#### MATERIAL FOR THIS TASK

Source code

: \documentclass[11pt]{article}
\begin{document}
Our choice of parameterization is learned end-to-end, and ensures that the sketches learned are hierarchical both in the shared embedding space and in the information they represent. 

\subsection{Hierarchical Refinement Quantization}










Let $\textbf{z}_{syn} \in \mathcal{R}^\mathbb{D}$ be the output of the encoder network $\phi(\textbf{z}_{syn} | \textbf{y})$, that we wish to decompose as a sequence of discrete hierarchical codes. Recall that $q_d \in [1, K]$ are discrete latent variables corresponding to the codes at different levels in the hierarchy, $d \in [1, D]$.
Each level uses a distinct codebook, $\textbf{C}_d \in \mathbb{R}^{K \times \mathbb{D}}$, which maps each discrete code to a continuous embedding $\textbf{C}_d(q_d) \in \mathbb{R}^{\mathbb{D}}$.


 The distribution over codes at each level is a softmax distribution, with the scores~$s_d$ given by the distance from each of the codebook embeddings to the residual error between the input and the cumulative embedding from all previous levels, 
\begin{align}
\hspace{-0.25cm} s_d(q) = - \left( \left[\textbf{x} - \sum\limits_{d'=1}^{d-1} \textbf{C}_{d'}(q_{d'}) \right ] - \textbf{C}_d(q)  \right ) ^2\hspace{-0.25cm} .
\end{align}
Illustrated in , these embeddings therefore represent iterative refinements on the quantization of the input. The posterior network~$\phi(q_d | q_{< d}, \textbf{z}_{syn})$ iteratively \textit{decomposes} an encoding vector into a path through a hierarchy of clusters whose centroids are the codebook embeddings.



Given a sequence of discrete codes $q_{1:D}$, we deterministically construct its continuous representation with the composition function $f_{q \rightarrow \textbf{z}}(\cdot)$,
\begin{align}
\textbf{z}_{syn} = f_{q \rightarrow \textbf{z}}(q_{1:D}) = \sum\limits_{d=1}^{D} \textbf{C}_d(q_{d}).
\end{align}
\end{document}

########

● **REQUIRED WORK**:
Would you transcribe the entire listing above without any deviation?

● **RESPONSE BELOW**:
Source code

: \documentclass[11pt]{article}
\begin{document}
Our choice of parameterization is learned end-to-end, and ensures that the sketches learned are hierarchical both in the shared embedding space and in the information they represent. 

\subsection{Hierarchical Refinement Quantization}










Let $\textbf{z}_{syn} \in \mathcal{R}^\mathbb{D}$ be the output of the encoder network $\phi(\textbf{z}_{syn} | \textbf{y})$, that we wish to decompose as a sequence of discrete hierarchical codes. Recall that $q_d \in [1, K]$ are discrete latent variables corresponding to the codes at different levels in the hierarchy, $d \in [1, D]$.
Each level uses a distinct codebook, $\textbf{C}_d \in \mathbb{R}^{K \times \mathbb{D}}$, which maps each discrete code to a continuous embedding $\textbf{C}_d(q_d) \in \mathbb{R}^{\mathbb{D}}$.


 The distribution over codes at each level is a softmax distribution, with the scores~$s_d$ given by the distance from each of the codebook embeddings to the residual error between the input and the cumulative embedding from all previous levels, 
\begin{align}
\hspace{-0.25cm} s_d(q) = - \left( \left[\textbf{x} - \sum\limits_{d'=1}^{d-1} \textbf{C}_{d'}(q_{d'}) \right ] - \textbf{C}_d(q)  \right ) ^2\hspace{-0.25cm} .
\end{align}
Illustrated in , these embeddings therefore represent iterative refinements on the quantization of the input. The posterior network~$\phi(q_d | q_{< d}, \textbf{z}_{syn})$ iteratively \textit{decomposes} an encoding vector into a path through a hierarchy of clusters whose centroids are the codebook embeddings.



Given a sequence of discrete codes $q_{1:D}$, we deterministically construct its continuous representation with the composition function $f_{q \rightarrow \textbf{z}}(\cdot)$,
\begin{align}
\textbf{z}_{syn} = f_{q \rightarrow \textbf{z}}(q_{1:D}) = \sum\limits_{d=1}^{D} \textbf{C}_d(q_{d}).
\end{align}
\end{document}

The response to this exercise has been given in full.